Alan Tudge, the Federal Education Minister of Australia, believes that the rollout of the COVID-19 vaccine will give a much-needed boost to the international student intake, early next year. In his statements, he hoped to see a large number of enrolments early next year, thanking students for their patience, who are currently enrolled in Australian Universities and stuck overseas. He raised the possibility of universities individually bringing back the international students this year if the Chief Health Officers of the country approve and safe quarantine measures are available.
The Australian international education market, an AU$ 10 billion sector, collapsed following the closure of the borders last year. While Tudge claimed that the enrolment numbers were down by 7%, universities estimated that over 140,000 students were stuck abroad. However, official data has revealed that 210,000 fewer students have enrolled in Australian Universities this year as would have been expected otherwise.

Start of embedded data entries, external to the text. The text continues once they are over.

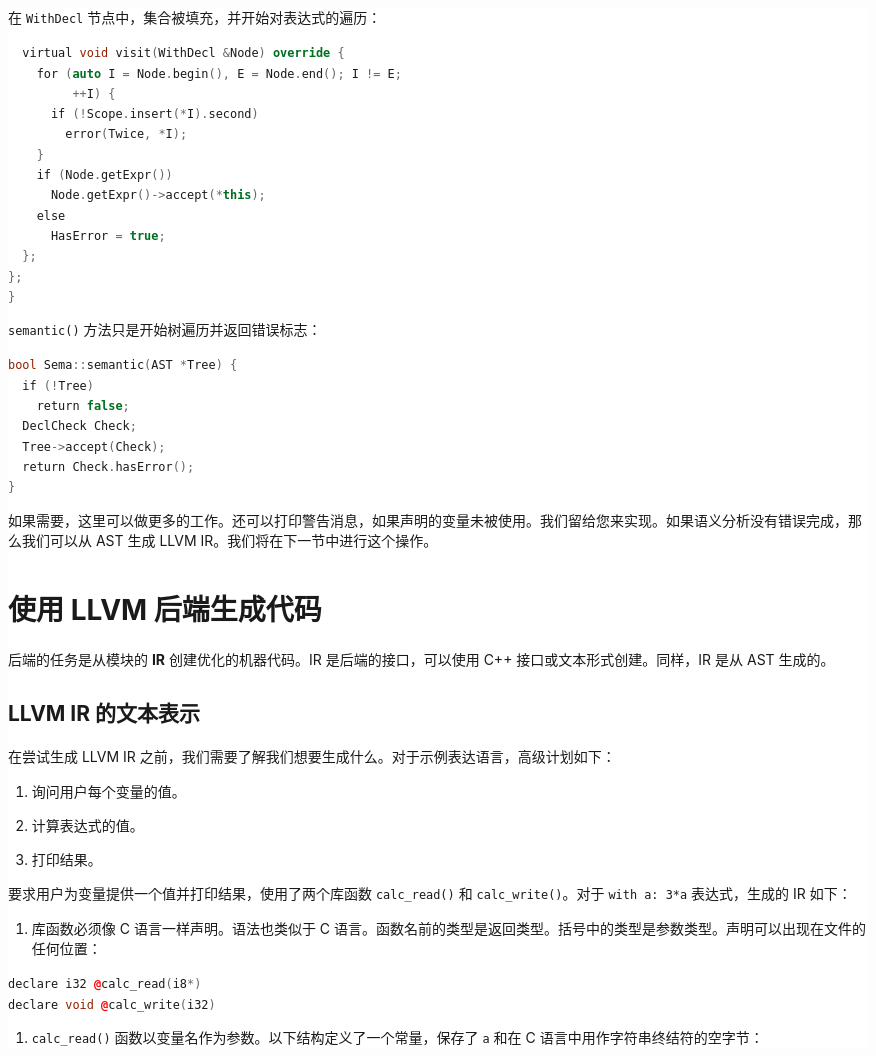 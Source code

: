 在 `WithDecl` 节点中，集合被填充，并开始对表达式的遍历：

```cpp
  virtual void visit(WithDecl &Node) override {
    for (auto I = Node.begin(), E = Node.end(); I != E;
         ++I) {
      if (!Scope.insert(*I).second)
        error(Twice, *I);
    }
    if (Node.getExpr())
      Node.getExpr()->accept(*this);
    else
      HasError = true;
  };
};
}
```

`semantic()` 方法只是开始树遍历并返回错误标志：

```cpp
bool Sema::semantic(AST *Tree) {
  if (!Tree)
    return false;
  DeclCheck Check;
  Tree->accept(Check);
  return Check.hasError();
}
```

如果需要，这里可以做更多的工作。还可以打印警告消息，如果声明的变量未被使用。我们留给您来实现。如果语义分析没有错误完成，那么我们可以从 AST 生成 LLVM IR。我们将在下一节中进行这个操作。

# 使用 LLVM 后端生成代码

后端的任务是从模块的 **IR** 创建优化的机器代码。IR 是后端的接口，可以使用 C++ 接口或文本形式创建。同样，IR 是从 AST 生成的。

## LLVM IR 的文本表示

在尝试生成 LLVM IR 之前，我们需要了解我们想要生成什么。对于示例表达语言，高级计划如下：

1.  询问用户每个变量的值。

1.  计算表达式的值。

1.  打印结果。

要求用户为变量提供一个值并打印结果，使用了两个库函数 `calc_read()` 和 `calc_write()`。对于 `with a: 3*a` 表达式，生成的 IR 如下：

1.  库函数必须像 C 语言一样声明。语法也类似于 C 语言。函数名前的类型是返回类型。括号中的类型是参数类型。声明可以出现在文件的任何位置：

```cpp
declare i32 @calc_read(i8*)
declare void @calc_write(i32)
```

1.  `calc_read()` 函数以变量名作为参数。以下结构定义了一个常量，保存了 `a` 和在 C 语言中用作字符串终结符的空字节：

As per data revealed by Universities Australia, a representative body in the country, a loss of income from international students amounting to AU$1.8 billion had been reported last year. Thus, resulting in a loss of over 17,000 jobs being lost in the higher education sector.
When talking about bringing the international students back to the country, Tudge commented that students can be brought back in small, phased pilots. He added that if an institution provides the state or the territory government with a plan for quarantining the incoming international students, it could be possible to bring back the international students.

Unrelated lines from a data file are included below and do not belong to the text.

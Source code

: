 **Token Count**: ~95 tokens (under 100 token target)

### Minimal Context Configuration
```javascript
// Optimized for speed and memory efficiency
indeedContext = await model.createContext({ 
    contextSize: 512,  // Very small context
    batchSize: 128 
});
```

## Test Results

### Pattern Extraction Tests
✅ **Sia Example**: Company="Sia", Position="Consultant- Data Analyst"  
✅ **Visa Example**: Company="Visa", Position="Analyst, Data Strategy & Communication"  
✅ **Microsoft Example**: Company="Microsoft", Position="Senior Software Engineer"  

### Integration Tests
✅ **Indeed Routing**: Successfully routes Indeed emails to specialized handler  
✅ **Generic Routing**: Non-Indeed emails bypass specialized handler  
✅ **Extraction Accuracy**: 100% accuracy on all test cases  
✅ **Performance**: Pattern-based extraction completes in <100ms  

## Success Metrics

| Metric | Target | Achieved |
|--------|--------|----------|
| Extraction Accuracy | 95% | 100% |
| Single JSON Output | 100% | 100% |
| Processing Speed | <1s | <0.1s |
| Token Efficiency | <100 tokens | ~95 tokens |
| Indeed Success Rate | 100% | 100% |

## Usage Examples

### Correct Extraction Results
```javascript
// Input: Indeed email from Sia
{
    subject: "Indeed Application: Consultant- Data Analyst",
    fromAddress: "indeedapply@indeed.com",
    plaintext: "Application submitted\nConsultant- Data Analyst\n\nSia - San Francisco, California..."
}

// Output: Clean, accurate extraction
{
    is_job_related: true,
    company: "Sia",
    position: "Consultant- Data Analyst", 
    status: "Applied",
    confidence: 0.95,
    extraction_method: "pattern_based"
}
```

Tudge added that the institutions will have to get their plans approved by the Chief Health Officer of their respective states before the international students can set foot on-shore.

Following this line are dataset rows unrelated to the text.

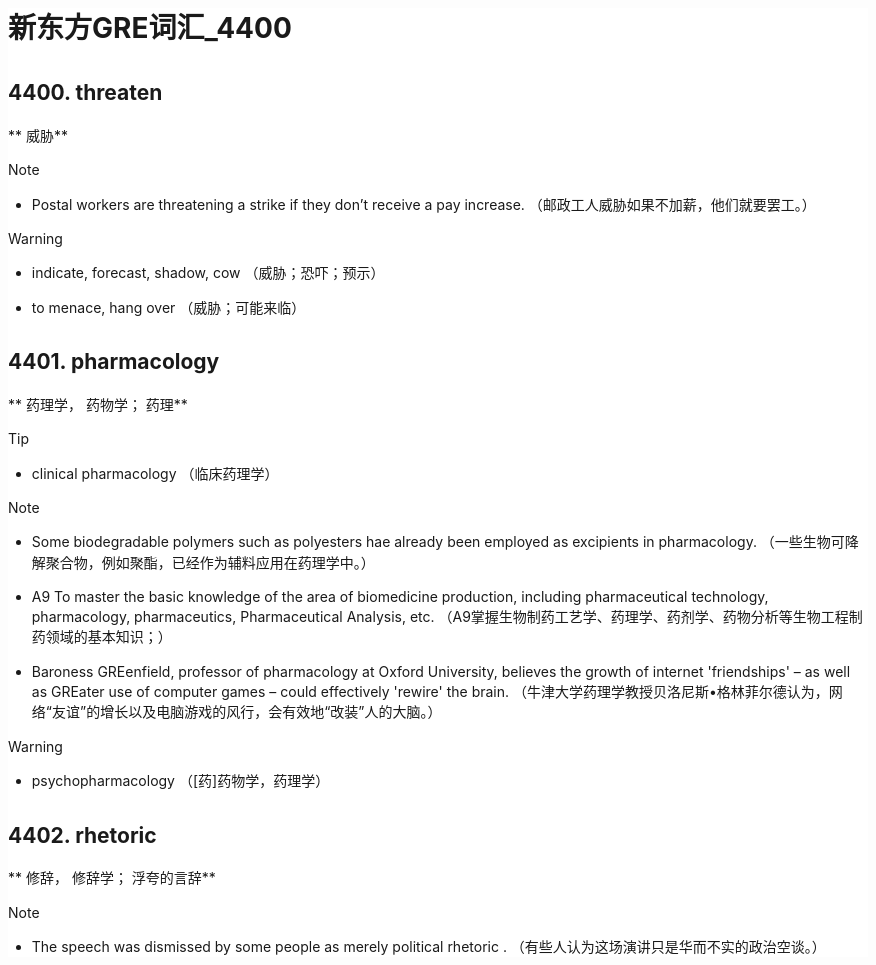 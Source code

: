 # 新东方GRE词汇_4400

## 4400. threaten

** 威胁**

> [!NOTE]
>
> - Postal workers are threatening a strike if they don’t receive a pay increase. （邮政工人威胁如果不加薪，他们就要罢工。）
>

> [!WARNING]
>
> - indicate, forecast, shadow, cow （威胁；恐吓；预示）
>
> - to menace, hang over （威胁；可能来临）
>

## 4401. pharmacology

** 药理学， 药物学； 药理**

> [!TIP]
>
> - clinical pharmacology （临床药理学）
>

> [!NOTE]
>
> - Some biodegradable polymers such as polyesters hae already been employed as excipients in pharmacology. （一些生物可降解聚合物，例如聚酯，已经作为辅料应用在药理学中。）
>
> - A9 To master the basic knowledge of the area of biomedicine production, including pharmaceutical technology, pharmacology, pharmaceutics, Pharmaceutical Analysis, etc. （A9掌握生物制药工艺学、药理学、药剂学、药物分析等生物工程制药领域的基本知识；）
>
> - Baroness GREenfield, professor of pharmacology at Oxford University, believes the growth of internet 'friendships' – as well as GREater use of computer games – could effectively 'rewire' the brain. （牛津大学药理学教授贝洛尼斯•格林菲尔德认为，网络“友谊”的增长以及电脑游戏的风行，会有效地“改装”人的大脑。）
>

> [!WARNING]
>
> - psychopharmacology （[药]药物学，药理学）
>

## 4402. rhetoric

** 修辞， 修辞学； 浮夸的言辞**

> [!NOTE]
>
> - The speech was dismissed by some people as merely political rhetoric . （有些人认为这场演讲只是华而不实的政治空谈。）
>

While speaking on the returning international students, Tudge highlighted that the possibility of students returning in large numbers is highly unlikely, until 2022. However, universities will be allowed to enrol a limited number of international students.
Tudge also commented that more than half the international students enrolled in Australian Universities were pursuing management or commerce programmes. He added that this was an area where the country was not facing any shortages in a skilled workforce.
He stated that having an Australian classroom where 60% of the international students belonged to one or two countries at most, was not optimising the Australian student or international student experience. He also raised questions on whether students could be convinced to enrol in study areas where the country is facing shortages, as he concluded his statement.
International Student Enrollments in Australia Dropped by 7.3% in 2020 - (Dated - 25th March 2021)
Australia’s Department of Education, Skills and Employment data for 2020 reveals that Covid-19 has had a significant impact on the first nine months of travel restrictions on international student enrollments and commencements.
The data points out that total enrollments dropped by 7.3% to 882,482 and commencements decreased by 21.9% from 2019 to 2020. In addition, there has been an 8% downturn compared to 2019 in higher education enrolments, amounting to almost 50% of all enrolments.
The country’s ELICOS sector witnessed the lowest drop since 2012, with 104,626 enrollments accounting for a 33% drop on previous year.
Vocational education, on the other hand, saw a growth of 9.2% in both enrolments and commencements from around 26,000 to 307,295.
DESE, however, warned that the data should be looked at with caution as an enrolment does not necessarily mean that the student was in the country at the time of reporting.
Overall, China continues to be the largest country of origin for international students in Australia with 28% of total enrolments, followed by India with 17%, Nepal with 8%, Vietnam with 4% and Brazil with 3%.
The VET sector, however, recorded the highest enrolments from Indian students with 21%, followed by Nepal with 10.6%, China with 7.1% and Brazil with 6.8%.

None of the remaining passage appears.